Go through the entries below and tally each line holding the string "ALWOBJDIF". Return the number only.

*** Opening of Records provided ***

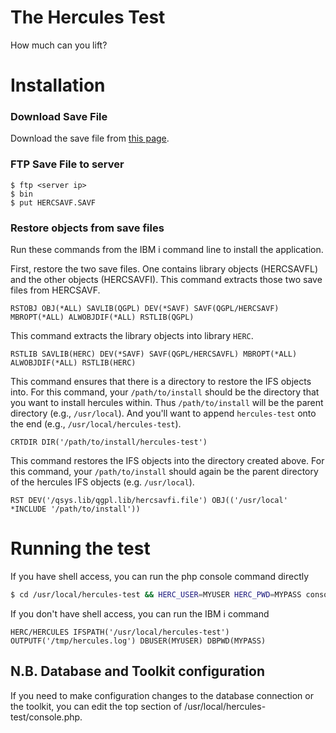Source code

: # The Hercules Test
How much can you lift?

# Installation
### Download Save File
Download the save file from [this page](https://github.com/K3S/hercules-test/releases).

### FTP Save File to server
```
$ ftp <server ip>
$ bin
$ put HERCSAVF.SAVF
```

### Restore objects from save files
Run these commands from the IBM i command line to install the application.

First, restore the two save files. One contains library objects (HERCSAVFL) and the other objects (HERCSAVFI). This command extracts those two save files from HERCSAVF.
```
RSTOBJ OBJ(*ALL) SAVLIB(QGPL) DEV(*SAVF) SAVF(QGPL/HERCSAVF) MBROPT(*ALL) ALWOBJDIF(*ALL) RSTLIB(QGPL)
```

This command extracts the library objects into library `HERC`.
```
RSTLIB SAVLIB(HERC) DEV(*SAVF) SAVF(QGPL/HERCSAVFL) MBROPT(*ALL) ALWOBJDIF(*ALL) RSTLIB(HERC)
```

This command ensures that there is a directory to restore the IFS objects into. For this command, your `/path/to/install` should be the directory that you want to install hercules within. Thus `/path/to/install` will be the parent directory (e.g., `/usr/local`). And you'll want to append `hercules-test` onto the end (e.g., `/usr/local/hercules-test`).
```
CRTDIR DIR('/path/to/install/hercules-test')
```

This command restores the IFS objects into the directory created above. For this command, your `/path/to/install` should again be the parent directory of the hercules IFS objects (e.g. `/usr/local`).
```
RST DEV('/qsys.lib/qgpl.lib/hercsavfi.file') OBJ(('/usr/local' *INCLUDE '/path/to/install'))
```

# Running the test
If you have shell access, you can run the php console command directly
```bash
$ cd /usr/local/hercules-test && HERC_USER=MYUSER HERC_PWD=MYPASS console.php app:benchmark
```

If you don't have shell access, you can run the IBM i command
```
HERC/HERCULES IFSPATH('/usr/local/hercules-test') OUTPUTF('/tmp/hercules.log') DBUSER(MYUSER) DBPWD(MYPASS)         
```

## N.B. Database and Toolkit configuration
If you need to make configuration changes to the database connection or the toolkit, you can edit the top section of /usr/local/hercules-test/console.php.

*** Close of Records provided ***

◆ Output below
2